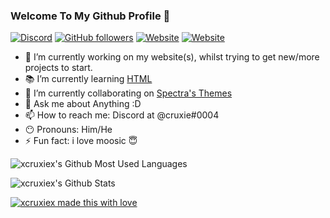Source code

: ### Welcome To My Github Profile 👋
<a href="https://discord.com/invite/Tzm2paq"><img alt="Discord" src="https://img.shields.io/discord/727643522081226752?color=7a8fd3&label=Discord%20Server&style=for-the-badge"></a> 
<a href="https://github.com/xcruxiex?tab=followers"><img alt="GitHub followers" src="https://img.shields.io/github/followers/xcruxiex?color=7a8fd3&label=Github%20Followers&style=for-the-badge"></a> 
<a href="https://steamcommunity.com/profiles/76561198896869640/"><img alt="Website" src="https://img.shields.io/static/v1?label=Steam&message=Add%20me!&color=7a8fd3&style=for-the-badge"></a> 
<a href="hhttps://xcruxiex.github.io/Personal-Website"><img alt="Website" src="https://img.shields.io/website?down_color=e05d44&down_message=OFFLINE&style=for-the-badge&up_color=7a8fd3&up_message=ONLINE&url=https%3A%2F%2Fxcruxiex.github.io%2FPersonal-Website%2F"></a>

- :wrench: I’m currently working on my website(s), whilst trying to get new/more projects to start.
- :books: I’m currently learning [HTML](https://html.com/)
- :walking: I’m currently collaborating on [Spectra's Themes](https://github.com/codedotspectra/themes)
- 💬 Ask me about Anything :D
- 📫 How to reach me: Discord at @cruxie#0004
- :no_mouth: Pronouns: Him/He
- ⚡ Fun fact: i love moosic :innocent:

![xcruxiex's Github Most Used Languages](https://github-readme-stats.vercel.app/api/top-langs/?username=xcruxiex&layout=compact&bg_color=30,e96443,904e95&title_color=fff&text_color=fff)

![xcruxiex's Github Stats](https://github-readme-stats.vercel.app/api?username=xcruxiex&bg_color=30,e96443,904e95&title_color=fff&text_color=fff)

[![xcruxiex made this with love](http://ForTheBadge.com/images/badges/built-with-love.svg)](https://GitHub.com/xcruxiex/)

· · · · ·

## What you need to do
Search the listing above for lines containing "xcruxiex", and copy them.

## Output below
<a href="https://github.com/xcruxiex?tab=followers"><img alt="GitHub followers" src="https://img.shields.io/github/followers/xcruxiex?color=7a8fd3&label=Github%20Followers&style=for-the-badge"></a> 
<a href="hhttps://xcruxiex.github.io/Personal-Website"><img alt="Website" src="https://img.shields.io/website?down_color=e05d44&down_message=OFFLINE&style=for-the-badge&up_color=7a8fd3&up_message=ONLINE&url=https%3A%2F%2Fxcruxiex.github.io%2FPersonal-Website%2F"></a>
![xcruxiex's Github Most Used Languages](https://github-readme-stats.vercel.app/api/top-langs/?username=xcruxiex&layout=compact&bg_color=30,e96443,904e95&title_color=fff&text_color=fff)
![xcruxiex's Github Stats](https://github-readme-stats.vercel.app/api?username=xcruxiex&bg_color=30,e96443,904e95&title_color=fff&text_color=fff)
[![xcruxiex made this with love](http://ForTheBadge.com/images/badges/built-with-love.svg)](https://GitHub.com/xcruxiex/)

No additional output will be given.